> _PROVIDED MATERIAL_
=== Section Start ===
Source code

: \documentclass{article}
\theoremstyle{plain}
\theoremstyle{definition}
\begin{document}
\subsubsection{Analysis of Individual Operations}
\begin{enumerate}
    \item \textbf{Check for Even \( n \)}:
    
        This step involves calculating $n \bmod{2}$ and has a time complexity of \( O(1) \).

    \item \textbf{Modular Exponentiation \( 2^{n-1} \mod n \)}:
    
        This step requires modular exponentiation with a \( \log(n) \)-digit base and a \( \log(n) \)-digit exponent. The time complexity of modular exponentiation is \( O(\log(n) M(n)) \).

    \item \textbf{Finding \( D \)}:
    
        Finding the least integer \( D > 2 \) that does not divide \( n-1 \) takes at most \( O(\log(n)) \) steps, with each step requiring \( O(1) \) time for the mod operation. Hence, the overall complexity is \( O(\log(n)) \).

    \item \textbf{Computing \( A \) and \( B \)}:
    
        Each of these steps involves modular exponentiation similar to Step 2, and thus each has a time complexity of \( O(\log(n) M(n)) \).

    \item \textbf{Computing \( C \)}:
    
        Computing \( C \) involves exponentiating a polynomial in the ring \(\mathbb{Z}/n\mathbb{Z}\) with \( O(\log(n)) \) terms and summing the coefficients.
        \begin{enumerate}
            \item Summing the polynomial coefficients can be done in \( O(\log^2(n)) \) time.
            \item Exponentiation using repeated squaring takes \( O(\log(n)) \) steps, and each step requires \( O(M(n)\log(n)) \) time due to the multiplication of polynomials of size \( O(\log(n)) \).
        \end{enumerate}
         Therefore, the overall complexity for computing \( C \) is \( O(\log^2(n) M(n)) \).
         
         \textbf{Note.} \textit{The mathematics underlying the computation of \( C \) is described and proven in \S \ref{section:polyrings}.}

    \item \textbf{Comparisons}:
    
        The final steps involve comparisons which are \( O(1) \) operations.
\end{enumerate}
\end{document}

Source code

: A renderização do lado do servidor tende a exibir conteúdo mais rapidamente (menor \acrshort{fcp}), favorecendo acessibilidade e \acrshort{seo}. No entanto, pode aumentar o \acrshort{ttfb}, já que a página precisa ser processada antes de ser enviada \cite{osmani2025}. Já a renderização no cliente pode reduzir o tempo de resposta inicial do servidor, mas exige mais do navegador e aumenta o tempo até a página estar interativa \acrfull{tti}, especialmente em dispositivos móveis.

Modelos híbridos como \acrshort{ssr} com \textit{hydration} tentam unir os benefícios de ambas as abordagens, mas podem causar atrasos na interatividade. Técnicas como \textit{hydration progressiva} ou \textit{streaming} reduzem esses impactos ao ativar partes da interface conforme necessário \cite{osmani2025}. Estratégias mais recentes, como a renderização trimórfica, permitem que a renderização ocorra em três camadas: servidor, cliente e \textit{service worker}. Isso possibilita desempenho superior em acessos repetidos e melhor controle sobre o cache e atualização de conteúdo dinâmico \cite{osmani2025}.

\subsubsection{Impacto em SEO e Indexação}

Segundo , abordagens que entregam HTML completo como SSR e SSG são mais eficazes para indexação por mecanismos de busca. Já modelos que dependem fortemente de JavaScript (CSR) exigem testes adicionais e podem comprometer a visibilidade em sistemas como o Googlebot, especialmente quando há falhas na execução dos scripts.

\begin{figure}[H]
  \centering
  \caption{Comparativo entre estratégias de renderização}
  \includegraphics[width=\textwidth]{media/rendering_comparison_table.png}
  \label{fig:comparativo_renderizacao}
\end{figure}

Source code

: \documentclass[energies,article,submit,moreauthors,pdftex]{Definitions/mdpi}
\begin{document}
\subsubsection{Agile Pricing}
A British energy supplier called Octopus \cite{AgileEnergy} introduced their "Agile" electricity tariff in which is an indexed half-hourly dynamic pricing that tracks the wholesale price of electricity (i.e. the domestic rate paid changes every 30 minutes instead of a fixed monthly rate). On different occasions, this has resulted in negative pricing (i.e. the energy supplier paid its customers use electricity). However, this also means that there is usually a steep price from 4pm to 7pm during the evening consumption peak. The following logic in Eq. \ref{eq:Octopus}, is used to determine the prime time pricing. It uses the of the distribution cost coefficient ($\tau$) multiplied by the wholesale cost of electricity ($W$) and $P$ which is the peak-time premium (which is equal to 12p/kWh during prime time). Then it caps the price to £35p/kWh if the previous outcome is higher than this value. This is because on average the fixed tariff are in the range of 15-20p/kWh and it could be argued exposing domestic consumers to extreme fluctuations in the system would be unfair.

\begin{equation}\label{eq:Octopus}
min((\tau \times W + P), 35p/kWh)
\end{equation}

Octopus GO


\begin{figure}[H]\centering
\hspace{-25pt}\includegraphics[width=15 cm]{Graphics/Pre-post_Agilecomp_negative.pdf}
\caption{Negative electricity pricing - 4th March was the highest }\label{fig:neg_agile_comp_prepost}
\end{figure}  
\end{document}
=== Section End ===
> _TASK INSTRUCTIONS_
Reproduce the listing shown above in its entirety, exactly.

> _EXERCISE SOLUTION_
Source code

: \documentclass{article}
\theoremstyle{plain}
\theoremstyle{definition}
\begin{document}
\subsubsection{Analysis of Individual Operations}
\begin{enumerate}
    \item \textbf{Check for Even \( n \)}:
    
        This step involves calculating $n \bmod{2}$ and has a time complexity of \( O(1) \).

    \item \textbf{Modular Exponentiation \( 2^{n-1} \mod n \)}:
    
        This step requires modular exponentiation with a \( \log(n) \)-digit base and a \( \log(n) \)-digit exponent. The time complexity of modular exponentiation is \( O(\log(n) M(n)) \).

    \item \textbf{Finding \( D \)}:
    
        Finding the least integer \( D > 2 \) that does not divide \( n-1 \) takes at most \( O(\log(n)) \) steps, with each step requiring \( O(1) \) time for the mod operation. Hence, the overall complexity is \( O(\log(n)) \).

    \item \textbf{Computing \( A \) and \( B \)}:
    
        Each of these steps involves modular exponentiation similar to Step 2, and thus each has a time complexity of \( O(\log(n) M(n)) \).

    \item \textbf{Computing \( C \)}:
    
        Computing \( C \) involves exponentiating a polynomial in the ring \(\mathbb{Z}/n\mathbb{Z}\) with \( O(\log(n)) \) terms and summing the coefficients.
        \begin{enumerate}
            \item Summing the polynomial coefficients can be done in \( O(\log^2(n)) \) time.
            \item Exponentiation using repeated squaring takes \( O(\log(n)) \) steps, and each step requires \( O(M(n)\log(n)) \) time due to the multiplication of polynomials of size \( O(\log(n)) \).
        \end{enumerate}
         Therefore, the overall complexity for computing \( C \) is \( O(\log^2(n) M(n)) \).
         
         \textbf{Note.} \textit{The mathematics underlying the computation of \( C \) is described and proven in \S \ref{section:polyrings}.}

    \item \textbf{Comparisons}:
    
        The final steps involve comparisons which are \( O(1) \) operations.
\end{enumerate}
\end{document}

Source code

: A renderização do lado do servidor tende a exibir conteúdo mais rapidamente (menor \acrshort{fcp}), favorecendo acessibilidade e \acrshort{seo}. No entanto, pode aumentar o \acrshort{ttfb}, já que a página precisa ser processada antes de ser enviada \cite{osmani2025}. Já a renderização no cliente pode reduzir o tempo de resposta inicial do servidor, mas exige mais do navegador e aumenta o tempo até a página estar interativa \acrfull{tti}, especialmente em dispositivos móveis.

Modelos híbridos como \acrshort{ssr} com \textit{hydration} tentam unir os benefícios de ambas as abordagens, mas podem causar atrasos na interatividade. Técnicas como \textit{hydration progressiva} ou \textit{streaming} reduzem esses impactos ao ativar partes da interface conforme necessário \cite{osmani2025}. Estratégias mais recentes, como a renderização trimórfica, permitem que a renderização ocorra em três camadas: servidor, cliente e \textit{service worker}. Isso possibilita desempenho superior em acessos repetidos e melhor controle sobre o cache e atualização de conteúdo dinâmico \cite{osmani2025}.

\subsubsection{Impacto em SEO e Indexação}

Segundo , abordagens que entregam HTML completo como SSR e SSG são mais eficazes para indexação por mecanismos de busca. Já modelos que dependem fortemente de JavaScript (CSR) exigem testes adicionais e podem comprometer a visibilidade em sistemas como o Googlebot, especialmente quando há falhas na execução dos scripts.

\begin{figure}[H]
  \centering
  \caption{Comparativo entre estratégias de renderização}
  \includegraphics[width=\textwidth]{media/rendering_comparison_table.png}
  \label{fig:comparativo_renderizacao}
\end{figure}

Source code

: \documentclass[energies,article,submit,moreauthors,pdftex]{Definitions/mdpi}
\begin{document}
\subsubsection{Agile Pricing}
A British energy supplier called Octopus \cite{AgileEnergy} introduced their "Agile" electricity tariff in which is an indexed half-hourly dynamic pricing that tracks the wholesale price of electricity (i.e. the domestic rate paid changes every 30 minutes instead of a fixed monthly rate). On different occasions, this has resulted in negative pricing (i.e. the energy supplier paid its customers use electricity). However, this also means that there is usually a steep price from 4pm to 7pm during the evening consumption peak. The following logic in Eq. \ref{eq:Octopus}, is used to determine the prime time pricing. It uses the of the distribution cost coefficient ($\tau$) multiplied by the wholesale cost of electricity ($W$) and $P$ which is the peak-time premium (which is equal to 12p/kWh during prime time). Then it caps the price to £35p/kWh if the previous outcome is higher than this value. This is because on average the fixed tariff are in the range of 15-20p/kWh and it could be argued exposing domestic consumers to extreme fluctuations in the system would be unfair.

\begin{equation}\label{eq:Octopus}
min((\tau \times W + P), 35p/kWh)
\end{equation}

Octopus GO


\begin{figure}[H]\centering
\hspace{-25pt}\includegraphics[width=15 cm]{Graphics/Pre-post_Agilecomp_negative.pdf}
\caption{Negative electricity pricing - 4th March was the highest }\label{fig:neg_agile_comp_prepost}
\end{figure}  
\end{document}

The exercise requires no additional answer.